Incident: 2021-12-03 mx2001->Gmail delivery issues
Closed, ResolvedPublic

Description

Tracking task for the 2021-12-03 mx2001 incident where mail queued up on mx2001 due to timeouts delivering to downstream mail systems e.g. gmail.

in Google the name of this incident is: "2021-12-03 mx2001->Gmail delivery issues"


https://wikitech.wikimedia.org/wiki/Incident_documentation/2021-12-03_mx

Event Timeline

herron triaged this task as Medium priority.Dec 6 2021, 4:27 PM
herron created this task.

This is basically T297017 but I take it because I was IC and interpret this ticket as the doc part, to write the public incident report and put it on Wikitech. (in addition to existing internal Google doc)

This is basically T297017 but I take it because I was IC and interpret this ticket as the doc part, to write the public incident report and put it on Wikitech. (in addition to existing internal Google doc)

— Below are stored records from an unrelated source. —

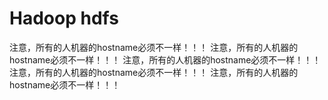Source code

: Hadoop hdfs
=========
注意，所有的人机器的hostname必须不一样！！！
注意，所有的人机器的hostname必须不一样！！！
注意，所有的人机器的hostname必须不一样！！！
注意，所有的人机器的hostname必须不一样！！！
注意，所有的人机器的hostname必须不一样！！！
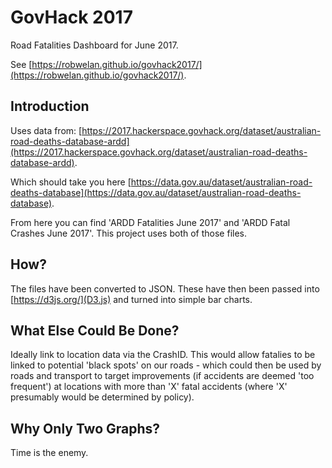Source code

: # GovHack 2017
Road Fatalities Dashboard for June 2017.

See [https://robwelan.github.io/govhack2017/](https://robwelan.github.io/govhack2017/).

## Introduction
Uses data from: [https://2017.hackerspace.govhack.org/dataset/australian-road-deaths-database-ardd](https://2017.hackerspace.govhack.org/dataset/australian-road-deaths-database-ardd).

Which should take you here [https://data.gov.au/dataset/australian-road-deaths-database](https://data.gov.au/dataset/australian-road-deaths-database).

From here you can find 'ARDD Fatalities June 2017' and 'ARDD Fatal Crashes June 2017'. This project uses both of those files.

## How?
The files have been converted to JSON. These have then been passed into [https://d3js.org/](D3.js) and turned into simple bar charts.

## What Else Could Be Done?
Ideally link to location data via the CrashID. This would allow fatalies to be linked to potential 'black spots' on our roads - which could then be used by roads and transport to target improvements (if accidents are deemed 'too frequent') at locations with more than 'X' fatal accidents (where 'X' presumably would be determined by policy).

## Why Only Two Graphs?
Time is the enemy.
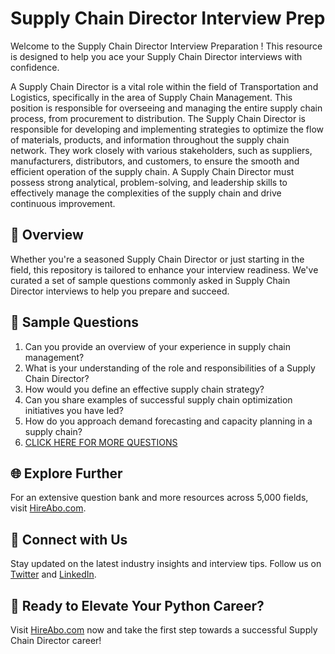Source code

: # Supply Chain Director Interview Prep

Welcome to the Supply Chain Director Interview Preparation ! This resource is designed to help you ace your Supply Chain Director interviews with confidence.

A Supply Chain Director is a vital role within the field of Transportation and Logistics, specifically in the area of Supply Chain Management. This position is responsible for overseeing and managing the entire supply chain process, from procurement to distribution. The Supply Chain Director is responsible for developing and implementing strategies to optimize the flow of materials, products, and information throughout the supply chain network. They work closely with various stakeholders, such as suppliers, manufacturers, distributors, and customers, to ensure the smooth and efficient operation of the supply chain. A Supply Chain Director must possess strong analytical, problem-solving, and leadership skills to effectively manage the complexities of the supply chain and drive continuous improvement.

## 🚀 Overview

Whether you're a seasoned Supply Chain Director or just starting in the field, this repository is tailored to enhance your interview readiness. We've curated a set of sample questions commonly asked in Supply Chain Director interviews to help you prepare and succeed.

## 📝 Sample Questions

1. Can you provide an overview of your experience in supply chain management?
2. What is your understanding of the role and responsibilities of a Supply Chain Director?
3. How would you define an effective supply chain strategy?
4. Can you share examples of successful supply chain optimization initiatives you have led?
5. How do you approach demand forecasting and capacity planning in a supply chain?
6. [CLICK HERE FOR MORE QUESTIONS](https://hireabo.com/job/23_1_5/Supply%20Chain%20Director)

## 🌐 Explore Further

For an extensive question bank and more resources across 5,000 fields, visit [HireAbo.com](https://www.hireabo.com).

## 📱 Connect with Us

Stay updated on the latest industry insights and interview tips. Follow us on [Twitter](https://twitter.com/hireabo) and [LinkedIn](https://www.linkedin.com/in/hire-abo-3609972a8/).

## 🚀 Ready to Elevate Your Python Career?

Visit [HireAbo.com](https://www.hireabo.com) now and take the first step towards a successful Supply Chain Director career!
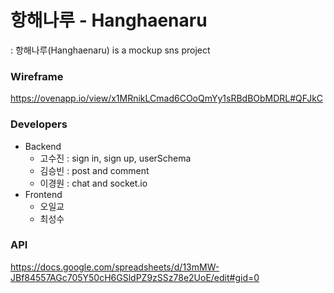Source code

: # 항해나루 - Hanghaenaru
: 항해나루(Hanghaenaru) is a mockup sns project

### Wireframe
https://ovenapp.io/view/x1MRnikLCmad6COoQmYy1sRBdBObMDRL#QFJkC

### Developers
* Backend
    * 고수진 : sign in, sign up, userSchema
    * 김승빈 : post and comment
    * 이경원 : chat and socket.io
* Frontend
    * 오일교
    * 최성수
    
    
### API
https://docs.google.com/spreadsheets/d/13mMW-JBf84557AGc705Y50cH6GSldPZ9zSSz78e2UoE/edit#gid=0

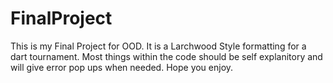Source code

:# FinalProject
This is my Final Project for OOD. It is a Larchwood Style formatting for a dart tournament. Most things within the code should be self explanitory and will give error
pop ups when needed.
Hope you enjoy.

Sure the doc is part of it, also this is meant to link together work relating to the incident as a whole and track it through the SRE-OnFire review workflow, e.g. the bug report T297017, cleanup work in T297128, monitoring/alerting improvement actions (tasks TBD), etc.

Dzahn renamed this task from Incident - 2021-12-03: mx2001 to Incident: 2021-12-03 mx2001->Gmail delivery issues.Dec 6 2021, 5:55 PM
Dzahn removed Dzahn as the assignee of this task.Dec 6 2021, 11:49 PM
Dzahn added a subscriber: Dzahn.

created the public doc and also done with the private google doc from my end

@herron How do you see this is as the task creator, should this stay open until all subtasks are resolved? That means even though the actual incident is long over and the server is back in production we keep this open because for example we don't have the grafana graph yet? Fair enough, but was that the intention or more like "keep it on high prio until we are back to normal and the host is back in prod".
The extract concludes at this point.